▶ [EXERCISE DETAILS]:
Without reproducing any picture, copy the records word for word.

▶ [RECORDS SHOWN]:
◆ ◆ ◆ ◆ ◆

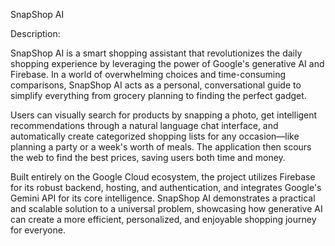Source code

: SnapShop AI

Description:

SnapShop AI is a smart shopping assistant that revolutionizes the daily shopping experience by leveraging the power of Google's generative AI and Firebase. In a world of overwhelming choices and time-consuming comparisons, SnapShop AI acts as a personal, conversational guide to simplify everything from grocery planning to finding the perfect gadget.

Users can visually search for products by snapping a photo, get intelligent recommendations through a natural language chat interface, and automatically create categorized shopping lists for any occasion—like planning a party or a week's worth of meals. The application then scours the web to find the best prices, saving users both time and money.

Built entirely on the Google Cloud ecosystem, the project utilizes Firebase for its robust backend, hosting, and authentication, and integrates Google's Gemini API for its core intelligence. SnapShop AI demonstrates a practical and scalable solution to a universal problem, showcasing how generative AI can create a more efficient, personalized, and enjoyable shopping journey for everyone.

◆ ◆ ◆ ◆ ◆

▶ [YOUR RESPONSE]:
Source code

: SnapShop AI

Description:

SnapShop AI is a smart shopping assistant that revolutionizes the daily shopping experience by leveraging the power of Google's generative AI and Firebase. In a world of overwhelming choices and time-consuming comparisons, SnapShop AI acts as a personal, conversational guide to simplify everything from grocery planning to finding the perfect gadget.

Users can visually search for products by snapping a photo, get intelligent recommendations through a natural language chat interface, and automatically create categorized shopping lists for any occasion—like planning a party or a week's worth of meals. The application then scours the web to find the best prices, saving users both time and money.

Built entirely on the Google Cloud ecosystem, the project utilizes Firebase for its robust backend, hosting, and authentication, and integrates Google's Gemini API for its core intelligence. SnapShop AI demonstrates a practical and scalable solution to a universal problem, showcasing how generative AI can create a more efficient, personalized, and enjoyable shopping journey for everyone.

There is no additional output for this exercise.